MECZ 12. KOLEJKA T-MOBILE EKSTRAKLASA SEZON 2014/15 --- POLISH FOOTBALL TOP LEAGUE MATCH IN WARSAW: JAGIELLONIA BIALYSTOK - POGON SZCZECIN 5:0

PRZEMYSŁAW FRANKOWSKI

Debiut w Ekstraklasie? Strasznie dawno. 14 kwietnia 2013, kiedy w Lechii zaczynano mocniej stawiać na młodzież. Pamiętacie zresztą te czasy… Młody Duda, Kacprzycki, Janicki, Zyska, za chwilę Dawidowicz… Za największy talent uchodził jednak Frankowski, który – może się nie zgodzicie – kompletnie przestał się rozwijać. Przeniósł się do Jagiellonii i – choć momentami widać u niego spory potencjał – to jednak jest on tak ukryty, że trudno w pełni 19-latkowi zaufać. Niezłe prostopadłe podanie, szeroki przegląd pola – to główne cechy Frankowskiego, gdybyście akurat zapomnieli. Niestety sam zainteresowany – nie licząc kadry Marcina Dorny – rzadko o sobie przypomina. Jesienią 1 gol, 1 asysta. Skauci zagranicznych klubów wciąż jednak o nim pamiętają.

SESJA FOTOGRAFICZNA CRACOVII KRAKOW --- CRACOVIA CRACOW PHOTO SESSION

BARTOSZ KAPUSTKA

Cracovia nie ma szkolenia? Jakieś pewnie ma, tylko efektów tradycyjnie brakuje. Raz na kilka lat pojawia się jednak perełka dająca nadzieję na lepszą przyszłość. Najpierw był Klich, teraz jego śladami idzie Kapustka, który trafił do pierwszej drużyny już po miesiącu w juniorach. Jak wyliczyły Sportowe Fakty – najmłodszy debiutant „Pasów” w erze Comarchu. 18-latka nie bez powodu nazywa się dziś Klichem w wersji 2.0. Obaj pochodzą z Tarnowa, pierwsze kroki stawiali w Tarnovii, obaj są też niebanalni i grają w podobnym stylu. Na środku pomocy, ale nie na alibi. Kreatywnie. Na razie u Kapustki nie przekłada się to jeszcze na liczby (jesienią 1 gol w lidze, 1 efektowny w pucharze), ale w Ekstraklasie chłopak wykręcił zaledwie 271 minut. Im więcej rozegra wiosną, tym większy będzie ruch wśród skautów przy Kałuży.
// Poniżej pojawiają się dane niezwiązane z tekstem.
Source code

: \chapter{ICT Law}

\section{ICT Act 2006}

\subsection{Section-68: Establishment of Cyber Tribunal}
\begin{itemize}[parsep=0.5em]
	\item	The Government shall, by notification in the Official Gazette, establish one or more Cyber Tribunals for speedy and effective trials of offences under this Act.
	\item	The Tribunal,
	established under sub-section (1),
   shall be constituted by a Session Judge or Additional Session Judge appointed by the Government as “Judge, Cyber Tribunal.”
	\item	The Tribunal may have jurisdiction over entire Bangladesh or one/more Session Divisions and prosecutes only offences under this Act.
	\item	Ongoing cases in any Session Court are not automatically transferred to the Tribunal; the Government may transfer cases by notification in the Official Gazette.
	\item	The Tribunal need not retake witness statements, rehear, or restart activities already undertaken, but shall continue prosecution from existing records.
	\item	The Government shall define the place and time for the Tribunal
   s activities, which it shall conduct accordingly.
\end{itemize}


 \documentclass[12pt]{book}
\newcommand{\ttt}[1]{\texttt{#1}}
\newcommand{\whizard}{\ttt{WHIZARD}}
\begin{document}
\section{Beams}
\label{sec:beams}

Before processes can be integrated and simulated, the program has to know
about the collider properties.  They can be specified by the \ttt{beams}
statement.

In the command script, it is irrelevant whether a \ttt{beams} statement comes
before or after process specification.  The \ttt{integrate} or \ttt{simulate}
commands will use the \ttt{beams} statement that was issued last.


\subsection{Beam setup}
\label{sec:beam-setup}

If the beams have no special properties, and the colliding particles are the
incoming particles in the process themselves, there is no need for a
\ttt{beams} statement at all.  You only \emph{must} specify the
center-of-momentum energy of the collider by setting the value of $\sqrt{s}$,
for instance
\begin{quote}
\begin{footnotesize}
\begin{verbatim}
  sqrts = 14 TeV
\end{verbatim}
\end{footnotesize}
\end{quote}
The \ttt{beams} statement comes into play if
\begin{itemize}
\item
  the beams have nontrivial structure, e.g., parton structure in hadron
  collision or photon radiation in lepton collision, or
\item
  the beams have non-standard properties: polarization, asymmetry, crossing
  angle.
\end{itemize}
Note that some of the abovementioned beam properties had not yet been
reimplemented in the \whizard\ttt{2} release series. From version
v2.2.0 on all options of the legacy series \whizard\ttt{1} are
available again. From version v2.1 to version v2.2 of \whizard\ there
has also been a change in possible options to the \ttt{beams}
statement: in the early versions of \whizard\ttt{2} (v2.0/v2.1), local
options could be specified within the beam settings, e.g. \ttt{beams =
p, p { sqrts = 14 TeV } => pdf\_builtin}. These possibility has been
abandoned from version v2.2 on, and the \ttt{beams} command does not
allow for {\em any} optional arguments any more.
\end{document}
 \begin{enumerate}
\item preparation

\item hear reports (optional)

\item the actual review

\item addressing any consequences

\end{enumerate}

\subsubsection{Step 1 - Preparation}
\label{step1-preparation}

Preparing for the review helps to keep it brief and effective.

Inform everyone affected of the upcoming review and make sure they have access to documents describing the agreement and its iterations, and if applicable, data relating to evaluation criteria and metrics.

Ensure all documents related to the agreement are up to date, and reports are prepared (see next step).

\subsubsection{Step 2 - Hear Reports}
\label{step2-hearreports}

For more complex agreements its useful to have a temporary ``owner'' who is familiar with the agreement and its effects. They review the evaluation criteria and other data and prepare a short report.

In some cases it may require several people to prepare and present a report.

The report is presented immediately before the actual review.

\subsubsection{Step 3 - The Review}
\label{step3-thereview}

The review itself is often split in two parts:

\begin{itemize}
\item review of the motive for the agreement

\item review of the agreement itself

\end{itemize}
MECZ TOWARZYSKI - HISZPANIA: LUDOGOREC RAZGRAD - KORONA KIELCE 3:0 --- FRIENDLY FOOTBALL MATCH IN SPAIN: LUDOGORETS RAZGRAD - KORONA KIELCE 3:0

MARCIN CEBULA

Nie kojarzymy gościa z żadną akcją. Żadnym golem, asystą, niebanalnym podaniem… Anonim, który gdzieś tam od jakiegoś czasu przewija się przez pierwszy zespół Korony. Wiosną zaliczył sześć spotkań, jesienią tyle samo, ale ani razu nie zdołał się przebić na tyle, by na dłużej wyskoczyć z trzecioligowych rezerw. Dlaczego więc znalazł się w tym tekście? Ano dlatego, że – jak niedawno napisał „Przegląd Sportowy” – to Cebula ma być ratunkiem dla Korony. Skąd takie wnioski? Cytujemy – jest dużym talentem, umie wygrywać pojedynki, ma dobry przegląd pola i wyróżnia się umiejętnościami technicznymi. A że nie przekłada się to na żadne konkrety, to już zupełnie inna sprawa. Na razie wiek (rocznik 1995) to jego jedyny atut. Ale z braku laku niech zostanie.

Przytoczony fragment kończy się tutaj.